B-Lang-org / bsc

Bluespec Compiler (BSC)
Other
952 stars 146 forks source link

Clock and reset handling should be as hierarchical as possible #237

Open bpfoley opened 4 years ago

bpfoley commented 4 years ago

As an example, compile the attached test.

It consists of a top level mkTest module, which instantiates 4 mkB modules, each of which in turn instantiates 2 mkA modules.

In the generated C++, the code to wire up the clocks and trigger the reset for every single module is put in the top level, giving us 4(2+1) clock wiring statements, and 42 reset clock ticking statements.

This is problematic with compilers like clang which compile slowly when there are large numbers of live values in a single block.

bsc -sim Quadratic.bs
bsc -sim -o mkTest.exe -e mkTest mkTest.ba
awk '/bk_set_clock/,/}/' model_mkTest.cxx

  bk_set_clock_event_fn(sim_hdl,
            bk_get_clock_by_name(sim_hdl, "CLK"),
            schedule_posedge_CLK,
            NULL,
            (tEdgeDirection)(POSEDGE));
  (mkTest_instance->INST_theBs_0.INST_a1.set_clk_0)("CLK");
  (mkTest_instance->INST_theBs_0.INST_a2.set_clk_0)("CLK");
  (mkTest_instance->INST_theBs_0.set_clk_0)("CLK");
  (mkTest_instance->INST_theBs_1.INST_a1.set_clk_0)("CLK");
  (mkTest_instance->INST_theBs_1.INST_a2.set_clk_0)("CLK");
  (mkTest_instance->INST_theBs_1.set_clk_0)("CLK");
  (mkTest_instance->INST_theBs_2.INST_a1.set_clk_0)("CLK");
  (mkTest_instance->INST_theBs_2.INST_a2.set_clk_0)("CLK");
  (mkTest_instance->INST_theBs_2.set_clk_0)("CLK");
  (mkTest_instance->INST_theBs_3.INST_a1.set_clk_0)("CLK");
  (mkTest_instance->INST_theBs_3.INST_a2.set_clk_0)("CLK");
  (mkTest_instance->INST_theBs_3.set_clk_0)("CLK");
  (mkTest_instance->set_clk_0)("CLK");
}

$ awk '/reset_ticks/,/}/' model_mkTest.cxx
     if (do_reset_ticks(simHdl))
     {
       INST_top.INST_theBs_0.INST_a1.INST_addr.rst_tick__clk__1((tUInt8)1u);
       INST_top.INST_theBs_0.INST_a2.INST_addr.rst_tick__clk__1((tUInt8)1u);
       INST_top.INST_theBs_1.INST_a1.INST_addr.rst_tick__clk__1((tUInt8)1u);
       INST_top.INST_theBs_1.INST_a2.INST_addr.rst_tick__clk__1((tUInt8)1u);
       INST_top.INST_theBs_2.INST_a1.INST_addr.rst_tick__clk__1((tUInt8)1u);
       INST_top.INST_theBs_2.INST_a2.INST_addr.rst_tick__clk__1((tUInt8)1u);
       INST_top.INST_theBs_3.INST_a1.INST_addr.rst_tick__clk__1((tUInt8)1u);
       INST_top.INST_theBs_3.INST_a2.INST_addr.rst_tick__clk__1((tUInt8)1u);
     }

When the system consists of a large number of modules with nested layers of submodules, this creates a list of statements in the top level that's the product each of the layers of instantiation.

If instead each module is responsible for its own schedule_posedge_CLK and create_model, then each module would only have as many statements as modules that it directly instantiates, and the total number of statements would be reduced to the sum of each of the layers of instantiation.

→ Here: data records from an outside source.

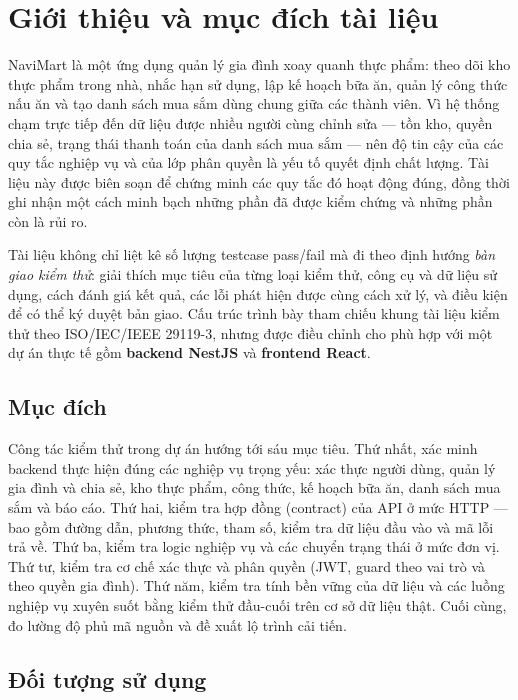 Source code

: \documentclass[12pt,a4paper]{article}
\begin{document}
\tableofcontents
\newpage

\section{Giới thiệu và mục đích tài liệu}

NaviMart là một ứng dụng quản lý gia đình xoay quanh thực phẩm: theo dõi kho thực phẩm trong nhà, nhắc hạn
sử dụng, lập kế hoạch bữa ăn, quản lý công thức nấu ăn và tạo danh sách mua sắm dùng chung giữa các thành
viên. Vì hệ thống chạm trực tiếp đến dữ liệu được nhiều người cùng chỉnh sửa --- tồn kho, quyền chia sẻ,
trạng thái thanh toán của danh sách mua sắm --- nên độ tin cậy của các quy tắc nghiệp vụ và của lớp phân
quyền là yếu tố quyết định chất lượng. Tài liệu này được biên soạn để chứng minh các quy tắc đó hoạt động
đúng, đồng thời ghi nhận một cách minh bạch những phần đã được kiểm chứng và những phần còn là rủi ro.

Tài liệu không chỉ liệt kê số lượng testcase pass/fail mà đi theo định hướng \emph{bàn giao kiểm thử}: giải
thích mục tiêu của từng loại kiểm thử, công cụ và dữ liệu sử dụng, cách đánh giá kết quả, các lỗi phát hiện
được cùng cách xử lý, và điều kiện để có thể ký duyệt bản giao. Cấu trúc trình bày tham chiếu khung tài liệu
kiểm thử theo ISO/IEC/IEEE 29119-3, nhưng được điều chỉnh cho phù hợp với một dự án thực tế gồm
\textbf{backend NestJS} và \textbf{frontend React}.

\subsection{Mục đích}

Công tác kiểm thử trong dự án hướng tới sáu mục tiêu. Thứ nhất, xác minh backend thực hiện đúng các nghiệp
vụ trọng yếu: xác thực người dùng, quản lý gia đình và chia sẻ, kho thực phẩm, công thức, kế hoạch bữa ăn,
danh sách mua sắm và báo cáo. Thứ hai, kiểm tra hợp đồng (contract) của API ở mức HTTP --- bao gồm đường
dẫn, phương thức, tham số, kiểm tra dữ liệu đầu vào và mã lỗi trả về. Thứ ba, kiểm tra logic nghiệp vụ và
các chuyển trạng thái ở mức đơn vị. Thứ tư, kiểm tra cơ chế xác thực và phân quyền (JWT, guard theo vai trò
và theo quyền gia đình). Thứ năm, kiểm tra tính bền vững của dữ liệu và các luồng nghiệp vụ xuyên suốt bằng
kiểm thử đầu-cuối trên cơ sở dữ liệu thật. Cuối cùng, đo lường độ phủ mã nguồn và đề xuất lộ trình cải tiến.

\subsection{Đối tượng sử dụng}
\end{document}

This would both compile faster and produce smaller binaries. Quadratic.bs.txt

nanavati commented 3 years ago

I think there were a few other example of unnecessarily repetitive code (as opposed to the necessarily centralized schedule), beyond the clock and reset handling, but I can't see them when generating C++ code from this example. I don't know if that means something was fixed or if there's another wrinkle that comes up in more complex designs so I'd suggest keeping a eye out for things like that.